We Americans really do believe we are equal, if only in some vague, undefinable way. This is embedded in our literature and law going back at least to 1750, I said, because I couldn't be sure of coming up with any earlier examples if pressed. One way this is expressed is that we almost all believe that we are in the middle class -- as evidenced by the way candidates for political office phrase their economic proposals, all of which are said to provide benefit primarily to the middle class.
The exchange student pointed out that there is a strong spirit of competitiveness and that Americans are quick to take any opportunity to make themselves less equal and more different, especially if that involves becoming wealthier. Of course that's true; it is another aspect of the idea of the American Dream. I suggested Dick Resch as a local example of a wealthy person still connected in many ways to our expansive "middle" class. I don't know Resch (although I've known people who did) so I base most of this on the public media coverage along with what I've heard of his reputation. Resch is clearly no longer middle class in any realistic sense of the term. He has money and uses it to plaster his family name across the community: the Resch Center, the Resch Auditorium, the Resch Trail, the Resch Aquatic Center. (One may note that these gifts primarily benefit the real middle class.) I also said that his grandparents were not rich and we assume that his grandchildren will be middle class, just like all the rest of us. There is some sense, however improbable it might seem, that what Resch did anybody else might have done.
A colleague at work recently argued that Presidents of the United States aren't necessarily more intelligent than the rest of us. He went on to say, in effect, "I could be President, too, if I had those same unfair advantages that George W. Bush had." This illustrates our insistence (against the evidence) that somehow we are equal, even in fundamentally individual attributes like intelligence, while at the same time we denigrate actual and undeniable differences.
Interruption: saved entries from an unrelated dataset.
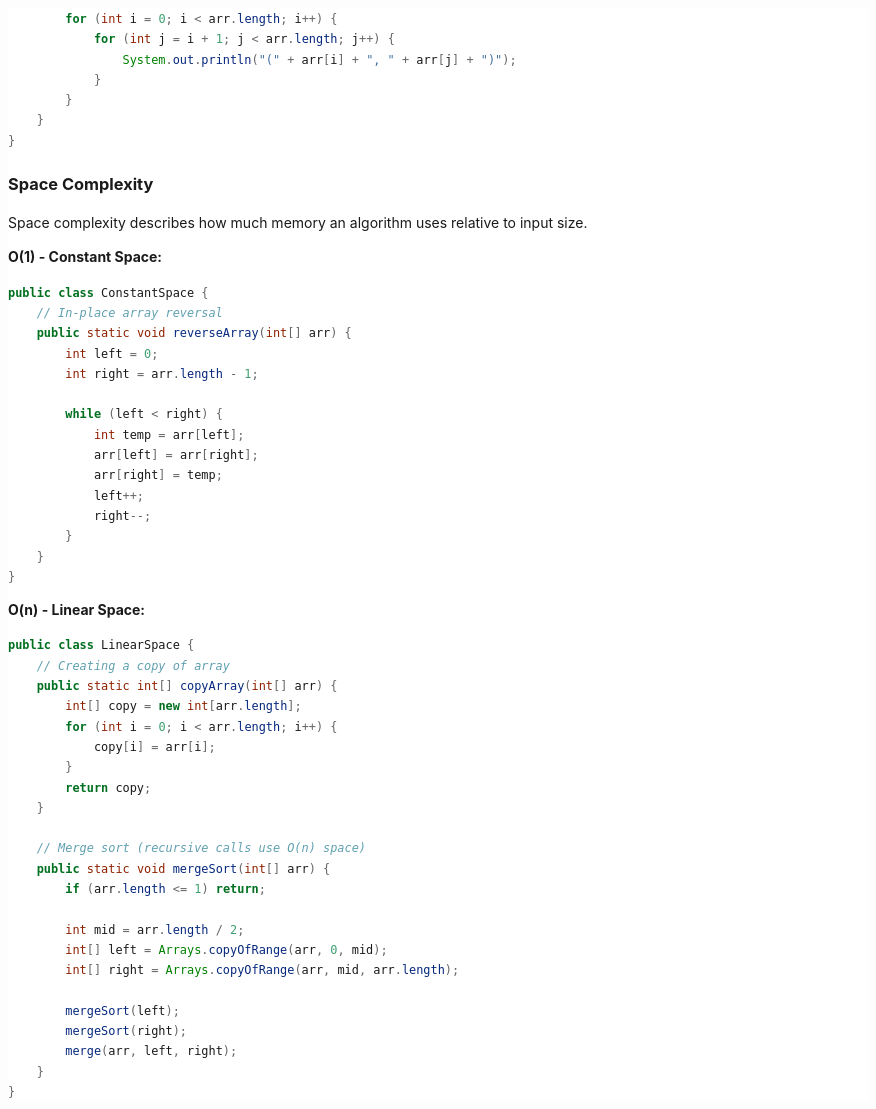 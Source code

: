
 ```java
        for (int i = 0; i < arr.length; i++) {
            for (int j = i + 1; j < arr.length; j++) {
                System.out.println("(" + arr[i] + ", " + arr[j] + ")");
            }
        }
    }
}
```

### Space Complexity

Space complexity describes how much memory an algorithm uses relative to input size.

**O(1) - Constant Space:**
```java
public class ConstantSpace {
    // In-place array reversal
    public static void reverseArray(int[] arr) {
        int left = 0;
        int right = arr.length - 1;
        
        while (left < right) {
            int temp = arr[left];
            arr[left] = arr[right];
            arr[right] = temp;
            left++;
            right--;
        }
    }
}
```

**O(n) - Linear Space:**
```java
public class LinearSpace {
    // Creating a copy of array
    public static int[] copyArray(int[] arr) {
        int[] copy = new int[arr.length];
        for (int i = 0; i < arr.length; i++) {
            copy[i] = arr[i];
        }
        return copy;
    }
    
    // Merge sort (recursive calls use O(n) space)
    public static void mergeSort(int[] arr) {
        if (arr.length <= 1) return;
        
        int mid = arr.length / 2;
        int[] left = Arrays.copyOfRange(arr, 0, mid);
        int[] right = Arrays.copyOfRange(arr, mid, arr.length);
        
        mergeSort(left);
        mergeSort(right);
        merge(arr, left, right);
    }
}
```
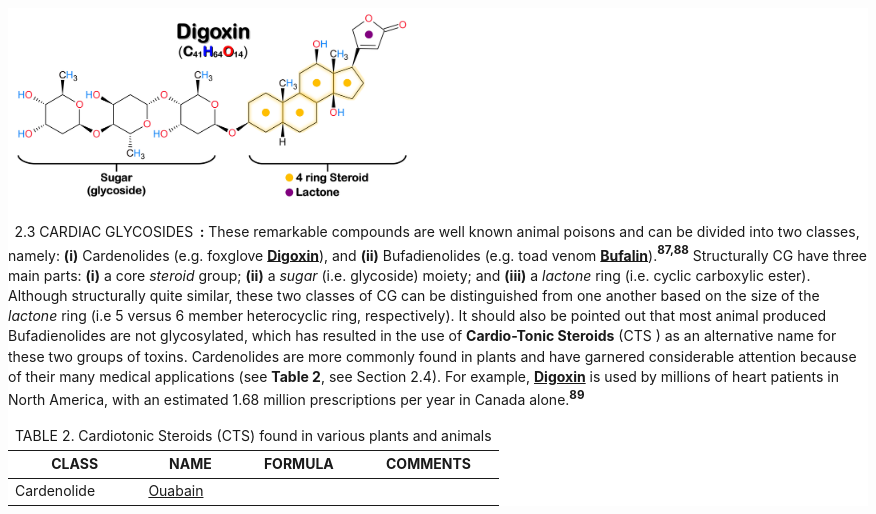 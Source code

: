 <img src="images/Digoxin.jpg" alt="" height="195px"/>
</figure>  

<span id="BBlk">&thinsp; 2.3 CARDIAC GLYCOSIDES &thinsp;</span>**:** These remarkable compounds are well known animal poisons and can be divided into two classes, namely: **(i)** <span id="Dred">Cardenolides</span> (e.g. foxglove **<a class="one" href="https://pubchem.ncbi.nlm.nih.gov/compound/2724385">Digoxin</a>**), and **(ii)** <span id="Dred">Bufadienolides</span> (e.g. toad venom **<a class="one" href="https://pubchem.ncbi.nlm.nih.gov/compound/9547215">Bufalin</a>**).**<sup>87,88</sup>** Structurally <span id="Blue">CG</span> have three main parts: **(i)** a core *steroid* group; **(ii)** a *sugar* (i.e. glycoside) moiety; and **(iii)** a *lactone* ring (i.e. cyclic carboxylic ester). Although structurally quite similar, these two classes of <span id="Blue">CG</span> can be distinguished from one another based on the size of the *lactone* ring (i.e 5 versus 6 member heterocyclic ring, respectively). It should also be pointed out that most animal produced <span id="Dred">Bufadienolides</span> are not glycosylated, which has resulted in the use of **Cardio-Tonic Steroids** (<span id="Blue">CTS</span> ) as an alternative name for these two groups of toxins. <span id="Blue"><span id="Dred">Cardenolides</span></span> are more commonly found in plants and have garnered considerable attention because of their many medical applications (see **Table 2**, see <a id="CGmed">Section 2.4</a>). For example, **<a class="one" href="https://pubchem.ncbi.nlm.nih.gov/compound/2724385">Digoxin</a>** is used by millions of heart patients in North America, with an estimated 1.68 million prescriptions per year in Canada alone.**<sup>89</sup>**  




<a id="CGTab"></a>

<table class="Table">
    <thead>
      <tr style="text-align:left">
        <td colspan="4"><span id="Blk20"><span id="Blk">TABLE 2.</span> Cardiotonic Steroids (<span id="Dred">CTS</span>) found in various plants and animals</span></td>
      </tr>
    <thead>
      <tr>
        <th class="f18"><span id="Blk">CLASS</span></th>
        <th class="f18"><span id="Blk">NAME</span></th>
        <th class="f18"><span id="Blk">FORMULA</span></th>
        <th class="f18"><span id="Blk">COMMENTS</span></th>
      </tr>
    </thead>
    <tbody>
      <tr>
        <td><span id="Blk">Cardenolide</span></td>
        <td><span id="Blk"><a class="one" href=""http://pubchem.ncbi.nlm.nih.gov/compound/439501"">Ouabain</a></span></td> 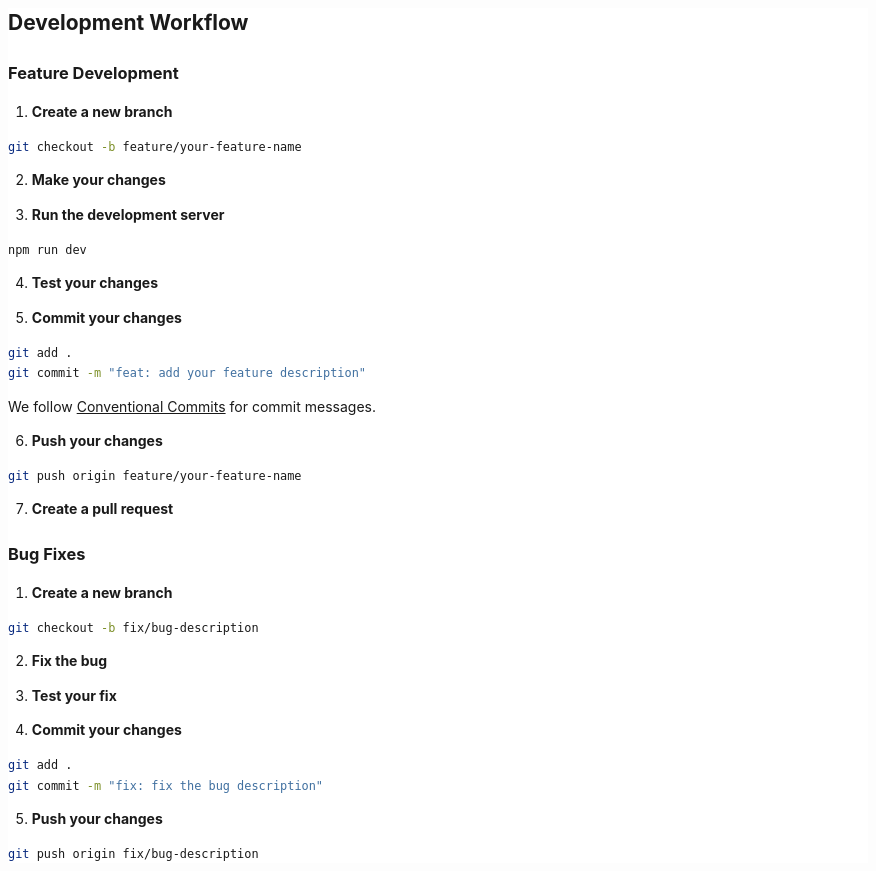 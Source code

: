 ## Development Workflow

### Feature Development

1. **Create a new branch**

```bash
git checkout -b feature/your-feature-name
```

2. **Make your changes**

3. **Run the development server**

```bash
npm run dev
```

4. **Test your changes**

5. **Commit your changes**

```bash
git add .
git commit -m "feat: add your feature description"
```

We follow [Conventional Commits](https://www.conventionalcommits.org/) for commit messages.

6. **Push your changes**

```bash
git push origin feature/your-feature-name
```

7. **Create a pull request**

### Bug Fixes

1. **Create a new branch**

```bash
git checkout -b fix/bug-description
```

2. **Fix the bug**

3. **Test your fix**

4. **Commit your changes**

```bash
git add .
git commit -m "fix: fix the bug description"
```

5. **Push your changes**

```bash
git push origin fix/bug-description
```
I concluded by pointing out that our insistence on human equality and our acting on that belief makes that equality become true, at least partially. Our society is heavily biased against rich and powerful people who separate themselves from the middle class or who lord their wealth over others. The greatest compliment to a rich person (and perhaps the most commonly given) is that he "didn't lose touch with the common man".
We have a presumption that the wealthy and powerful actually are approachable by anyone on the same basis that we approach neighbors and colleagues. To a large extent, people actually act on this presumption; we walk up to leaders of the community to complain about our grievances and we expect the opportunity to shake hands and converse with United States Senators in their offices or at fundraising dinners.
It is true that there are real differences between people, both in themselves and in their circumstances. It is true that we can't clearly define what kind of equality we believe applies across all the people. Nevertheless, we create an actual reality of egalitarianism in the United States by acting out our belief.